WHAT YOU ARE ASKED TO DO:
Every line from the start of the records through the line with "If you finish" is to be written out exactly; pictures are not.
━━━
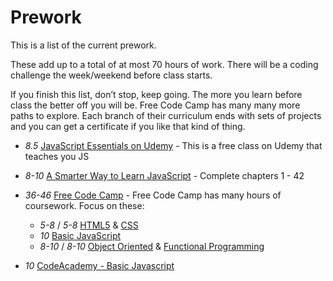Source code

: # Prework

This is a list of the current prework.

These add up to a total of at most 70 hours of work.  There will be a coding challenge the week/weekend before class starts.

If you finish this list, don’t stop, keep going.  The more you learn before class the better off you will be.  Free Code Camp has many many more paths to explore.  Each branch of their curriculum ends with sets of projects and you can get a certificate if you like that kind of thing.

- *8.5* [JavaScript Essentials on Udemy](https://www.udemy.com/javascript-essentials/) - This is a free class on Udemy that teaches you JS

- *8-10* [A Smarter Way to Learn JavaScript](https://www.amazon.com/Smarter-JavaScript-tech-assisted-approach-requires/dp/1497408180/ref=sr_1_1?ie=UTF8&qid=1488302044&sr=8-1&keywords=a+smarter+way+to+learn+javascript) - Complete chapters 1 - 42  

- *36-46* [Free Code Camp](https://www.freecodecamp.com/) - Free Code Camp has many hours of coursework. Focus on these:
  - *5-8* / *5-8* [HTML5](https://learn.freecodecamp.org/responsive-web-design/basic-html-and-html5) & [CSS](https://learn.freecodecamp.org/responsive-web-design/basic-css)
  - *10* [Basic JavaScript](https://learn.freecodecamp.org/javascript-algorithms-and-data-structures/basic-javascript)
  - *8-10* / *8-10* [Object Oriented](https://learn.freecodecamp.org/javascript-algorithms-and-data-structures/object-oriented-programming) & [Functional Programming](https://learn.freecodecamp.org/javascript-algorithms-and-data-structures/functional-programming)
- *10* [CodeAcademy - Basic Javascript](https://www.codecademy.com/learn/learn-javascript)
━━━
YOUR SOLUTION:
Source code

: # Prework

This is a list of the current prework.

These add up to a total of at most 70 hours of work.  There will be a coding challenge the week/weekend before class starts.

If you finish this list, don’t stop, keep going.  The more you learn before class the better off you will be.  Free Code Camp has many many more paths to explore.  Each branch of their curriculum ends with sets of projects and you can get a certificate if you like that kind of thing.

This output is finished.